• **Try it**:
Only the text of the records belongs in the answer, copied exactly and without pictures.

• **Data shown**:
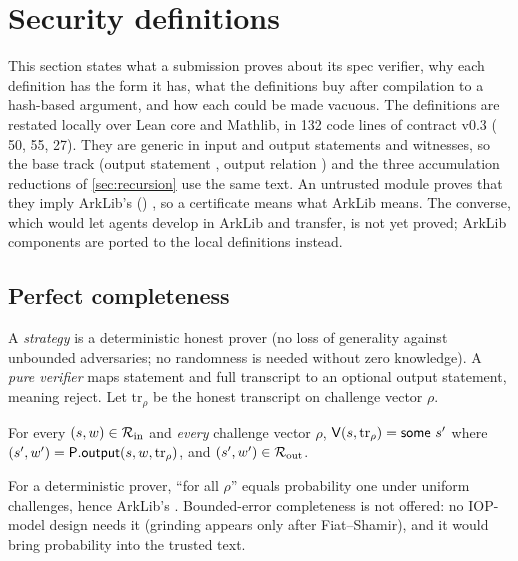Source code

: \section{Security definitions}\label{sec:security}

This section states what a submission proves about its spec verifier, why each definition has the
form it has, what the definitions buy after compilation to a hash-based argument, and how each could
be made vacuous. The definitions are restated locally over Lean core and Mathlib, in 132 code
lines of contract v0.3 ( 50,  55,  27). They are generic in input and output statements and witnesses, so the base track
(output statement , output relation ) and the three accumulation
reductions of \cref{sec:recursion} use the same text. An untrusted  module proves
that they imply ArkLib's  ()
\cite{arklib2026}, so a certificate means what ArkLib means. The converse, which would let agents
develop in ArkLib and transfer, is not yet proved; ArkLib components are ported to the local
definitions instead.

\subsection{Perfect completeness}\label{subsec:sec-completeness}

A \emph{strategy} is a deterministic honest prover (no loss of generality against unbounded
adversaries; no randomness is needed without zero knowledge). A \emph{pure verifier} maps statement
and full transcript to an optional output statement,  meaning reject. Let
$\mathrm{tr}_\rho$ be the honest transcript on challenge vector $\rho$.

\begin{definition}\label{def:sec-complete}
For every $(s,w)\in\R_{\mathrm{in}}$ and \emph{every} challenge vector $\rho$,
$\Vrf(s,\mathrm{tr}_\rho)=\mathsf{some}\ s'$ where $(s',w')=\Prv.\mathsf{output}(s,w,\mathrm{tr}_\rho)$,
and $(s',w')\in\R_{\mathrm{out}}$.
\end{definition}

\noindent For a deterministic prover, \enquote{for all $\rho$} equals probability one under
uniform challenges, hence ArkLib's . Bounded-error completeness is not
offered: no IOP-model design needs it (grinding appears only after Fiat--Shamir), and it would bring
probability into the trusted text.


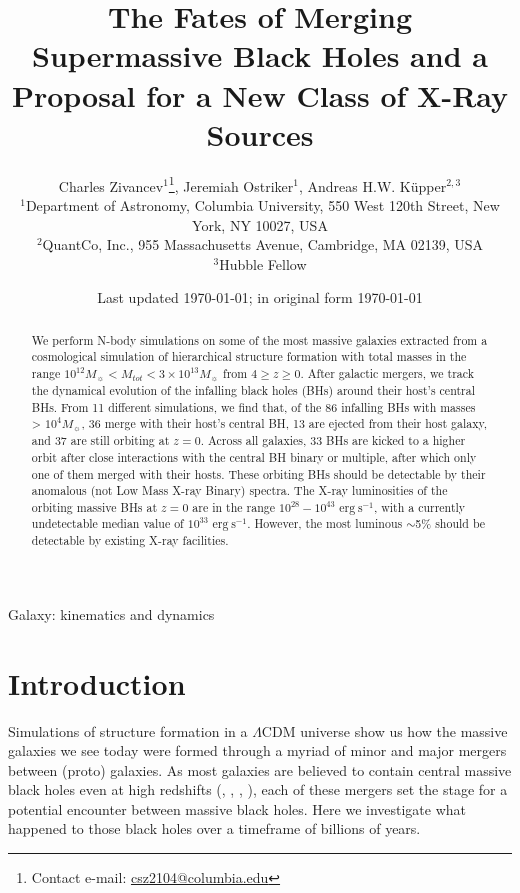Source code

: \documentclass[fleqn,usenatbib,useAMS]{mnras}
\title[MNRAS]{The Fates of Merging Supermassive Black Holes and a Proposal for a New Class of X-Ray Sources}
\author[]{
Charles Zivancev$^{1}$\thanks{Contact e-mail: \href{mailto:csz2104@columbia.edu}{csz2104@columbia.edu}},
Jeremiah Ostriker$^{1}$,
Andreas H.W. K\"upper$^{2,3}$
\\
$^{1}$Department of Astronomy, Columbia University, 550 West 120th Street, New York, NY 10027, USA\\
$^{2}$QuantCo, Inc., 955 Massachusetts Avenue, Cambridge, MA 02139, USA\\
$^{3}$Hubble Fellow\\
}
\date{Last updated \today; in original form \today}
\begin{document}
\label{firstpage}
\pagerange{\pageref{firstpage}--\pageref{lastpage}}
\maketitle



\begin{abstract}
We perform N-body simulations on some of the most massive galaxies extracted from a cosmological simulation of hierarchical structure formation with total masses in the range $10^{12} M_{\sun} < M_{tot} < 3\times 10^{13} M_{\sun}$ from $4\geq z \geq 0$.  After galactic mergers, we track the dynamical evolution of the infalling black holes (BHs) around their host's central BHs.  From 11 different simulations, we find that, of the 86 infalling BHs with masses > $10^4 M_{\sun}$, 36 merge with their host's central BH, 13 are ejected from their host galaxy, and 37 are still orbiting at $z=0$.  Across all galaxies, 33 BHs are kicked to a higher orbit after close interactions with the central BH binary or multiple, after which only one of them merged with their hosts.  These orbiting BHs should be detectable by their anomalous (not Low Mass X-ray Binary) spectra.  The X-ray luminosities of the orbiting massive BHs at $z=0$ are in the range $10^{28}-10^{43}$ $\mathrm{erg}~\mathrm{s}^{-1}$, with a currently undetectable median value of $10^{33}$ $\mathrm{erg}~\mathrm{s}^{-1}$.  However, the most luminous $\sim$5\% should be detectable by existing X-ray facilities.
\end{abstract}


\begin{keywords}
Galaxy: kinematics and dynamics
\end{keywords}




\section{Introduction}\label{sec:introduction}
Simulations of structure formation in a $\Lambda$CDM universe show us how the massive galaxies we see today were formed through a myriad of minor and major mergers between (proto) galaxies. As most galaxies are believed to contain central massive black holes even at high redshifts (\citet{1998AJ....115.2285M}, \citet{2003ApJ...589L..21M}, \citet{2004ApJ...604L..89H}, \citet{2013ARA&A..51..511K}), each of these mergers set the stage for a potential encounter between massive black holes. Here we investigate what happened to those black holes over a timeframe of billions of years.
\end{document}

• **Solution**:
Source code

: \section{Security definitions}\label{sec:security}

This section states what a submission proves about its spec verifier, why each definition has the
form it has, what the definitions buy after compilation to a hash-based argument, and how each could
be made vacuous. The definitions are restated locally over Lean core and Mathlib, in 132 code
lines of contract v0.3 ( 50,  55,  27). They are generic in input and output statements and witnesses, so the base track
(output statement , output relation ) and the three accumulation
reductions of \cref{sec:recursion} use the same text. An untrusted  module proves
that they imply ArkLib's  ()
\cite{arklib2026}, so a certificate means what ArkLib means. The converse, which would let agents
develop in ArkLib and transfer, is not yet proved; ArkLib components are ported to the local
definitions instead.

\subsection{Perfect completeness}\label{subsec:sec-completeness}

A \emph{strategy} is a deterministic honest prover (no loss of generality against unbounded
adversaries; no randomness is needed without zero knowledge). A \emph{pure verifier} maps statement
and full transcript to an optional output statement,  meaning reject. Let
$\mathrm{tr}_\rho$ be the honest transcript on challenge vector $\rho$.

\begin{definition}\label{def:sec-complete}
For every $(s,w)\in\R_{\mathrm{in}}$ and \emph{every} challenge vector $\rho$,
$\Vrf(s,\mathrm{tr}_\rho)=\mathsf{some}\ s'$ where $(s',w')=\Prv.\mathsf{output}(s,w,\mathrm{tr}_\rho)$,
and $(s',w')\in\R_{\mathrm{out}}$.
\end{definition}

\noindent For a deterministic prover, \enquote{for all $\rho$} equals probability one under
uniform challenges, hence ArkLib's . Bounded-error completeness is not
offered: no IOP-model design needs it (grinding appears only after Fiat--Shamir), and it would bring
probability into the trusted text.


Source code

: \documentclass[fleqn,usenatbib,useAMS]{mnras}
\title[MNRAS]{The Fates of Merging Supermassive Black Holes and a Proposal for a New Class of X-Ray Sources}
\author[]{
Charles Zivancev$^{1}$\thanks{Contact e-mail: \href{mailto:csz2104@columbia.edu}{csz2104@columbia.edu}},
Jeremiah Ostriker$^{1}$,
Andreas H.W. K\"upper$^{2,3}$
\\
$^{1}$Department of Astronomy, Columbia University, 550 West 120th Street, New York, NY 10027, USA\\
$^{2}$QuantCo, Inc., 955 Massachusetts Avenue, Cambridge, MA 02139, USA\\
$^{3}$Hubble Fellow\\
}
\date{Last updated \today; in original form \today}
\begin{document}
\label{firstpage}
\pagerange{\pageref{firstpage}--\pageref{lastpage}}
\maketitle



\begin{abstract}
We perform N-body simulations on some of the most massive galaxies extracted from a cosmological simulation of hierarchical structure formation with total masses in the range $10^{12} M_{\sun} < M_{tot} < 3\times 10^{13} M_{\sun}$ from $4\geq z \geq 0$.  After galactic mergers, we track the dynamical evolution of the infalling black holes (BHs) around their host's central BHs.  From 11 different simulations, we find that, of the 86 infalling BHs with masses > $10^4 M_{\sun}$, 36 merge with their host's central BH, 13 are ejected from their host galaxy, and 37 are still orbiting at $z=0$.  Across all galaxies, 33 BHs are kicked to a higher orbit after close interactions with the central BH binary or multiple, after which only one of them merged with their hosts.  These orbiting BHs should be detectable by their anomalous (not Low Mass X-ray Binary) spectra.  The X-ray luminosities of the orbiting massive BHs at $z=0$ are in the range $10^{28}-10^{43}$ $\mathrm{erg}~\mathrm{s}^{-1}$, with a currently undetectable median value of $10^{33}$ $\mathrm{erg}~\mathrm{s}^{-1}$.  However, the most luminous $\sim$5\% should be detectable by existing X-ray facilities.
\end{abstract}


\begin{keywords}
Galaxy: kinematics and dynamics
\end{keywords}




\section{Introduction}\label{sec:introduction}
Simulations of structure formation in a $\Lambda$CDM universe show us how the massive galaxies we see today were formed through a myriad of minor and major mergers between (proto) galaxies. As most galaxies are believed to contain central massive black holes even at high redshifts (\citet{1998AJ....115.2285M}, \citet{2003ApJ...589L..21M}, \citet{2004ApJ...604L..89H}, \citet{2013ARA&A..51..511K}), each of these mergers set the stage for a potential encounter between massive black holes. Here we investigate what happened to those black holes over a timeframe of billions of years.
\end{document}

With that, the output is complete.